Dataset entries:
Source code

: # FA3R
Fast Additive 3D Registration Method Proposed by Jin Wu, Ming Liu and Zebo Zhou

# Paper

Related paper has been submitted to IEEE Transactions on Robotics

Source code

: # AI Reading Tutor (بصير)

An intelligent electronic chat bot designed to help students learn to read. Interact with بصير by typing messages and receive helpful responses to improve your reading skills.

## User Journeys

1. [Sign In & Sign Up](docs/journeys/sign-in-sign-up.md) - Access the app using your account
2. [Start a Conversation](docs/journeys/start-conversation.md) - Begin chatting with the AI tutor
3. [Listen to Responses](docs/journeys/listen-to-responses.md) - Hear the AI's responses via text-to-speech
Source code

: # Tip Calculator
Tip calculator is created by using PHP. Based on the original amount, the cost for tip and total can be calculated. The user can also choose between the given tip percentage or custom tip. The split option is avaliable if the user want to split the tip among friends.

==

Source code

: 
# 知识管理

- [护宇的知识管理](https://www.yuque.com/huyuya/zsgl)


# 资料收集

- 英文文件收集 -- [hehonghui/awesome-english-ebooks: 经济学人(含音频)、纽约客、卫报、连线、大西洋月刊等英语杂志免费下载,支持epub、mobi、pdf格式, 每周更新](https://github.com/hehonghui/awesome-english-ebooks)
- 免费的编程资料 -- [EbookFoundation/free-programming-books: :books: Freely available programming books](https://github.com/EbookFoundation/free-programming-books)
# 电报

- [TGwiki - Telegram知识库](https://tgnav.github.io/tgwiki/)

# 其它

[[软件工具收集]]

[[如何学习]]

** WORK REQUEST **
The lines in the entries above that carry the word "responses" must be copied.

** COMPLETED TASK **
An intelligent electronic chat bot designed to help students learn to read. Interact with بصير by typing messages and receive helpful responses to improve your reading skills.
3. [Listen to Responses](docs/journeys/listen-to-responses.md) - Hear the AI's responses via text-to-speech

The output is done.